Task directions: Stop after the line that contains "## Products Conversion". Until then, retype each line of the entries exactly from the first one, skipping pictures.

[Start of Attachment]

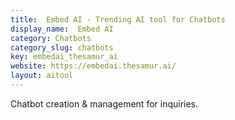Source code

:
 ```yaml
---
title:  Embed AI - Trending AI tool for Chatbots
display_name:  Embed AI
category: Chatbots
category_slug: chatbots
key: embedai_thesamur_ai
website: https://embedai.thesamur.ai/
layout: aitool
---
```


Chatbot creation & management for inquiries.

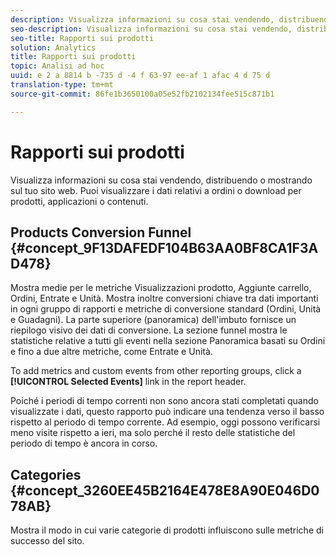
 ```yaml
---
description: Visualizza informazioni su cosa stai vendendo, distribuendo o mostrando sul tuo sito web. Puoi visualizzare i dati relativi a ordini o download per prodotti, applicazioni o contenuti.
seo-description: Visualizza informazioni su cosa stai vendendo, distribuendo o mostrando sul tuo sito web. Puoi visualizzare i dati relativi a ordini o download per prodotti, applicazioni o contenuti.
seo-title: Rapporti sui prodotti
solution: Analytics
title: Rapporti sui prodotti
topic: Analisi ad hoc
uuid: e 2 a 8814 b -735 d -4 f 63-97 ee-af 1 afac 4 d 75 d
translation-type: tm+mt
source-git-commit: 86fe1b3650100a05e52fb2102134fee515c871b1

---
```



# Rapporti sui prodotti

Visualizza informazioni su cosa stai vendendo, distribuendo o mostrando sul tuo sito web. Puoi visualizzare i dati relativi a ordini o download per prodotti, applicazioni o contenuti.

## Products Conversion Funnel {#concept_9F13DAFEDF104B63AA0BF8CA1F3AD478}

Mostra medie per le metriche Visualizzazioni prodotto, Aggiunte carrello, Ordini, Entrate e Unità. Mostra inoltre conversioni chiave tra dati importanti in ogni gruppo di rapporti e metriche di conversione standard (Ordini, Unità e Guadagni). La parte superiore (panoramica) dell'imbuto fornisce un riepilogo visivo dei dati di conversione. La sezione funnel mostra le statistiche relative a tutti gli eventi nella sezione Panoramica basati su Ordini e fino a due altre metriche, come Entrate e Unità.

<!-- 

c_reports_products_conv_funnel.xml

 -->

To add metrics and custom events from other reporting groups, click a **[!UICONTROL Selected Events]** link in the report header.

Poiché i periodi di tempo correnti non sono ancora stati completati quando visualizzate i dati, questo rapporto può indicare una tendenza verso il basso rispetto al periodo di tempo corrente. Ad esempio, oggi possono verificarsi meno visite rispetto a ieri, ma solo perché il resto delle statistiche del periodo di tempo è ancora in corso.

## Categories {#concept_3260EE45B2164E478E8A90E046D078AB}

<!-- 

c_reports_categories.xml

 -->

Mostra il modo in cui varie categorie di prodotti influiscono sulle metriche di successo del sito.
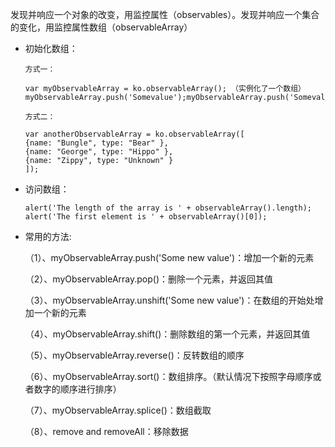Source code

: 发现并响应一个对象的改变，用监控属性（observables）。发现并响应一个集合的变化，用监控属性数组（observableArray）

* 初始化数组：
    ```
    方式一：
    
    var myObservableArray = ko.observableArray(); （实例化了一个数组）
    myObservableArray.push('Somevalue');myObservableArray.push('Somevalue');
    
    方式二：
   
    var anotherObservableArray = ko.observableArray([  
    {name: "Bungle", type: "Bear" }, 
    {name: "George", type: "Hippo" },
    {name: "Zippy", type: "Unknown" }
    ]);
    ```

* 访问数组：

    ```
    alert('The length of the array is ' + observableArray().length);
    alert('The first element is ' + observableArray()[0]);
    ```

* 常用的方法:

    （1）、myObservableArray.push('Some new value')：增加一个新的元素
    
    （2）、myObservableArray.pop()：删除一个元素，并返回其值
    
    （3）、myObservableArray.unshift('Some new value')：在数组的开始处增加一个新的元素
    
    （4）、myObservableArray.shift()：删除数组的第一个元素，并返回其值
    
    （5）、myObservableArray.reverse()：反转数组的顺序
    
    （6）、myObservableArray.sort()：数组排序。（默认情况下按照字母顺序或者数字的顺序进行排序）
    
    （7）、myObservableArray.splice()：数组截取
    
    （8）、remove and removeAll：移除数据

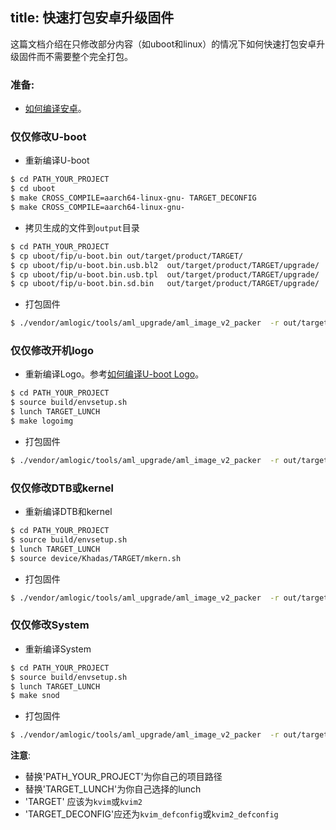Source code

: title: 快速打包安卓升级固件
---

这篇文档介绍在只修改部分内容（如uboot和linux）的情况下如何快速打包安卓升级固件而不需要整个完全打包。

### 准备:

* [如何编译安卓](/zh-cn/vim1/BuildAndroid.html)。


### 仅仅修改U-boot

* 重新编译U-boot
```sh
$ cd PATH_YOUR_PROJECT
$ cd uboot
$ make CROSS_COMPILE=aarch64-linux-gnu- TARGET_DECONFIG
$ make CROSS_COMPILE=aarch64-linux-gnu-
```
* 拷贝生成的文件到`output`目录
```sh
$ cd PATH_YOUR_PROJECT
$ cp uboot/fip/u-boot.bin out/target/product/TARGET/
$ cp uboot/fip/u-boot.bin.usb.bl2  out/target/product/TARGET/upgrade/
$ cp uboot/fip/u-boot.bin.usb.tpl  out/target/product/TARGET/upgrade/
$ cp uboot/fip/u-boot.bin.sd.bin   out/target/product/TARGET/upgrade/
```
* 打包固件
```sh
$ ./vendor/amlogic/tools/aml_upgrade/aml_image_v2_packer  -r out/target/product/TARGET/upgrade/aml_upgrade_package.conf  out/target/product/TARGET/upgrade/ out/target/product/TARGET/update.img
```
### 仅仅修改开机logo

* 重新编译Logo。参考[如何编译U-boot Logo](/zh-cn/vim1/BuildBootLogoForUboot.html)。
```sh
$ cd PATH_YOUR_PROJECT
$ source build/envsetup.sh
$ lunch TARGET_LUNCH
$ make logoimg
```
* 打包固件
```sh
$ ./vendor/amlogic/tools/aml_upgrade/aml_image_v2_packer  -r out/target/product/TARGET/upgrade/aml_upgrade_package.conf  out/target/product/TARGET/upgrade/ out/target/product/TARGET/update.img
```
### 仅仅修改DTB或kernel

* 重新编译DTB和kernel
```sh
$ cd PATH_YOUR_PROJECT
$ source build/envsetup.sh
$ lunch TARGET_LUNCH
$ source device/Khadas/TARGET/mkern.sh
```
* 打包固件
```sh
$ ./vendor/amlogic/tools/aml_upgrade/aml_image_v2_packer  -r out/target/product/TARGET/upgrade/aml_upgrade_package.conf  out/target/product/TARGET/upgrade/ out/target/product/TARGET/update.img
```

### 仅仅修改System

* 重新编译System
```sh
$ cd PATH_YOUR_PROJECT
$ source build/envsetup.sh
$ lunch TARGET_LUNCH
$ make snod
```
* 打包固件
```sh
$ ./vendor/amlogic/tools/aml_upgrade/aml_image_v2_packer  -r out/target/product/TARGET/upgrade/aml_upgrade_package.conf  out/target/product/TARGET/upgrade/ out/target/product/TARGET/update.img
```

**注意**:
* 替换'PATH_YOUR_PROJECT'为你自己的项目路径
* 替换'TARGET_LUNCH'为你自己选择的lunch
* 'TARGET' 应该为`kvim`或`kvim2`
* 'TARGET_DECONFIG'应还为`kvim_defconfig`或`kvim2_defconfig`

[End of Attachment]

Response area:
Source code

:
 ```yaml
---
title:  Embed AI - Trending AI tool for Chatbots
display_name:  Embed AI
category: Chatbots
category_slug: chatbots
key: embedai_thesamur_ai
website: https://embedai.thesamur.ai/
layout: aitool
---
```


Chatbot creation & management for inquiries.

 ```yaml
---
description: Visualizza informazioni su cosa stai vendendo, distribuendo o mostrando sul tuo sito web. Puoi visualizzare i dati relativi a ordini o download per prodotti, applicazioni o contenuti.
seo-description: Visualizza informazioni su cosa stai vendendo, distribuendo o mostrando sul tuo sito web. Puoi visualizzare i dati relativi a ordini o download per prodotti, applicazioni o contenuti.
seo-title: Rapporti sui prodotti
solution: Analytics
title: Rapporti sui prodotti
topic: Analisi ad hoc
uuid: e 2 a 8814 b -735 d -4 f 63-97 ee-af 1 afac 4 d 75 d
translation-type: tm+mt
source-git-commit: 86fe1b3650100a05e52fb2102134fee515c871b1

---
```



# Rapporti sui prodotti

Visualizza informazioni su cosa stai vendendo, distribuendo o mostrando sul tuo sito web. Puoi visualizzare i dati relativi a ordini o download per prodotti, applicazioni o contenuti.

## Products Conversion Funnel {#concept_9F13DAFEDF104B63AA0BF8CA1F3AD478}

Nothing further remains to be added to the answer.